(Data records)
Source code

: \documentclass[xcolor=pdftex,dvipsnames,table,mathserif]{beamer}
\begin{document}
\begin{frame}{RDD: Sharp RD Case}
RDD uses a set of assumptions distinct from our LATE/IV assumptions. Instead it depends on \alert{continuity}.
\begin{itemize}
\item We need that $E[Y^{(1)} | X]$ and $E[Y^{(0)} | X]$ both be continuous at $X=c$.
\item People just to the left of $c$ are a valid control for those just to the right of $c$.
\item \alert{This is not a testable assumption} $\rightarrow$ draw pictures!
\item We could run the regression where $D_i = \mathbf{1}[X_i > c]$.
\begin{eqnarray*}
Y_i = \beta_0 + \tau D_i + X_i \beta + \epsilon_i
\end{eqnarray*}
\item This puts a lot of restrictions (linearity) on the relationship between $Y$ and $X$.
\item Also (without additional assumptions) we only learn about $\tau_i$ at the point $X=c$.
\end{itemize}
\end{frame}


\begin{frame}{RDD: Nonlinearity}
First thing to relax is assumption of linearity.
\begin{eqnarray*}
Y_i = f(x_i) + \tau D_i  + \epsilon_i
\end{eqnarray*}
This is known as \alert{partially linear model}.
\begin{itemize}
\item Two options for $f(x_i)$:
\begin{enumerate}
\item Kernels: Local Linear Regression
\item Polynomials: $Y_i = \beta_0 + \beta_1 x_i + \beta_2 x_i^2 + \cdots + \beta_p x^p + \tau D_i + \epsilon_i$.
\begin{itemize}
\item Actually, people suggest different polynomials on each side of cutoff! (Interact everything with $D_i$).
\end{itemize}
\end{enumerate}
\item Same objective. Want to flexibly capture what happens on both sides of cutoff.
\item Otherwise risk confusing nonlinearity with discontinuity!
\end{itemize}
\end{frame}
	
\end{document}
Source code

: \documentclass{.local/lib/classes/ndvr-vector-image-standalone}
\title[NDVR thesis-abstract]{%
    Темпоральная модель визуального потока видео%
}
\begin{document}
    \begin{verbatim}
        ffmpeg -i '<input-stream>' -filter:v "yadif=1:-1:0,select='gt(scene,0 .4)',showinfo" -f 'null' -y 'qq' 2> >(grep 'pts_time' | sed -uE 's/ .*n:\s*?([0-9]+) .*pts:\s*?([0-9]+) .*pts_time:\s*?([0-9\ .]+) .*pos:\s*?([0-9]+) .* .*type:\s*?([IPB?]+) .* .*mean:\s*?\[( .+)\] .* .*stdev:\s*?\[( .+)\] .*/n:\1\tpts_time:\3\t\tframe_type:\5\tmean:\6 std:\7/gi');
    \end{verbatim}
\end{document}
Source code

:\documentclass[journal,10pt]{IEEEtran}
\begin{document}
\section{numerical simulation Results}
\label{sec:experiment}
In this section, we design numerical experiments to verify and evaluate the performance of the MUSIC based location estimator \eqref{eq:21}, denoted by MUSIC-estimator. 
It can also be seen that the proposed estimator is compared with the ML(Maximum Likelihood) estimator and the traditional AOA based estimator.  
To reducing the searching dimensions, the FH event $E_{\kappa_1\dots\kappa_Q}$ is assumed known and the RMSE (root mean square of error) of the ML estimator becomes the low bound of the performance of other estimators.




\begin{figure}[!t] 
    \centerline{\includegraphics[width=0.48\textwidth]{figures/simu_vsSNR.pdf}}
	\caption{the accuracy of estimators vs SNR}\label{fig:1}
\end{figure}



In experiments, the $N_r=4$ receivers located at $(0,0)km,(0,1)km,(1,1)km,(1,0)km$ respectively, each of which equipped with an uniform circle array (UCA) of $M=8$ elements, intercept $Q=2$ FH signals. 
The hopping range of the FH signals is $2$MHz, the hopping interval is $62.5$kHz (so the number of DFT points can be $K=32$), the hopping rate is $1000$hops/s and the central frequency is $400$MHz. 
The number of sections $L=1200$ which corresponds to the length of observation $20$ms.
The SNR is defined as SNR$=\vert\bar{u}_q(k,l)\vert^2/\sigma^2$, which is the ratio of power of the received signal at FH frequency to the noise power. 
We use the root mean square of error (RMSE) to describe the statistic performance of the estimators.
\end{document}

*WORK REQUIRED*
Exact duplication of all the data above is expected.

*ANSWER SECTION*
Source code

: \documentclass[xcolor=pdftex,dvipsnames,table,mathserif]{beamer}
\begin{document}
\begin{frame}{RDD: Sharp RD Case}
RDD uses a set of assumptions distinct from our LATE/IV assumptions. Instead it depends on \alert{continuity}.
\begin{itemize}
\item We need that $E[Y^{(1)} | X]$ and $E[Y^{(0)} | X]$ both be continuous at $X=c$.
\item People just to the left of $c$ are a valid control for those just to the right of $c$.
\item \alert{This is not a testable assumption} $\rightarrow$ draw pictures!
\item We could run the regression where $D_i = \mathbf{1}[X_i > c]$.
\begin{eqnarray*}
Y_i = \beta_0 + \tau D_i + X_i \beta + \epsilon_i
\end{eqnarray*}
\item This puts a lot of restrictions (linearity) on the relationship between $Y$ and $X$.
\item Also (without additional assumptions) we only learn about $\tau_i$ at the point $X=c$.
\end{itemize}
\end{frame}


\begin{frame}{RDD: Nonlinearity}
First thing to relax is assumption of linearity.
\begin{eqnarray*}
Y_i = f(x_i) + \tau D_i  + \epsilon_i
\end{eqnarray*}
This is known as \alert{partially linear model}.
\begin{itemize}
\item Two options for $f(x_i)$:
\begin{enumerate}
\item Kernels: Local Linear Regression
\item Polynomials: $Y_i = \beta_0 + \beta_1 x_i + \beta_2 x_i^2 + \cdots + \beta_p x^p + \tau D_i + \epsilon_i$.
\begin{itemize}
\item Actually, people suggest different polynomials on each side of cutoff! (Interact everything with $D_i$).
\end{itemize}
\end{enumerate}
\item Same objective. Want to flexibly capture what happens on both sides of cutoff.
\item Otherwise risk confusing nonlinearity with discontinuity!
\end{itemize}
\end{frame}
	
\end{document}
Source code

: \documentclass{.local/lib/classes/ndvr-vector-image-standalone}
\title[NDVR thesis-abstract]{%
    Темпоральная модель визуального потока видео%
}
\begin{document}
    \begin{verbatim}
        ffmpeg -i '<input-stream>' -filter:v "yadif=1:-1:0,select='gt(scene,0 .4)',showinfo" -f 'null' -y 'qq' 2> >(grep 'pts_time' | sed -uE 's/ .*n:\s*?([0-9]+) .*pts:\s*?([0-9]+) .*pts_time:\s*?([0-9\ .]+) .*pos:\s*?([0-9]+) .* .*type:\s*?([IPB?]+) .* .*mean:\s*?\[( .+)\] .* .*stdev:\s*?\[( .+)\] .*/n:\1\tpts_time:\3\t\tframe_type:\5\tmean:\6 std:\7/gi');
    \end{verbatim}
\end{document}
Source code

:\documentclass[journal,10pt]{IEEEtran}
\begin{document}
\section{numerical simulation Results}
\label{sec:experiment}
In this section, we design numerical experiments to verify and evaluate the performance of the MUSIC based location estimator \eqref{eq:21}, denoted by MUSIC-estimator. 
It can also be seen that the proposed estimator is compared with the ML(Maximum Likelihood) estimator and the traditional AOA based estimator.  
To reducing the searching dimensions, the FH event $E_{\kappa_1\dots\kappa_Q}$ is assumed known and the RMSE (root mean square of error) of the ML estimator becomes the low bound of the performance of other estimators.




\begin{figure}[!t] 
    \centerline{\includegraphics[width=0.48\textwidth]{figures/simu_vsSNR.pdf}}
	\caption{the accuracy of estimators vs SNR}\label{fig:1}
\end{figure}



In experiments, the $N_r=4$ receivers located at $(0,0)km,(0,1)km,(1,1)km,(1,0)km$ respectively, each of which equipped with an uniform circle array (UCA) of $M=8$ elements, intercept $Q=2$ FH signals. 
The hopping range of the FH signals is $2$MHz, the hopping interval is $62.5$kHz (so the number of DFT points can be $K=32$), the hopping rate is $1000$hops/s and the central frequency is $400$MHz. 
The number of sections $L=1200$ which corresponds to the length of observation $20$ms.
The SNR is defined as SNR$=\vert\bar{u}_q(k,l)\vert^2/\sigma^2$, which is the ratio of power of the received signal at FH frequency to the noise power. 
We use the root mean square of error (RMSE) to describe the statistic performance of the estimators.
\end{document}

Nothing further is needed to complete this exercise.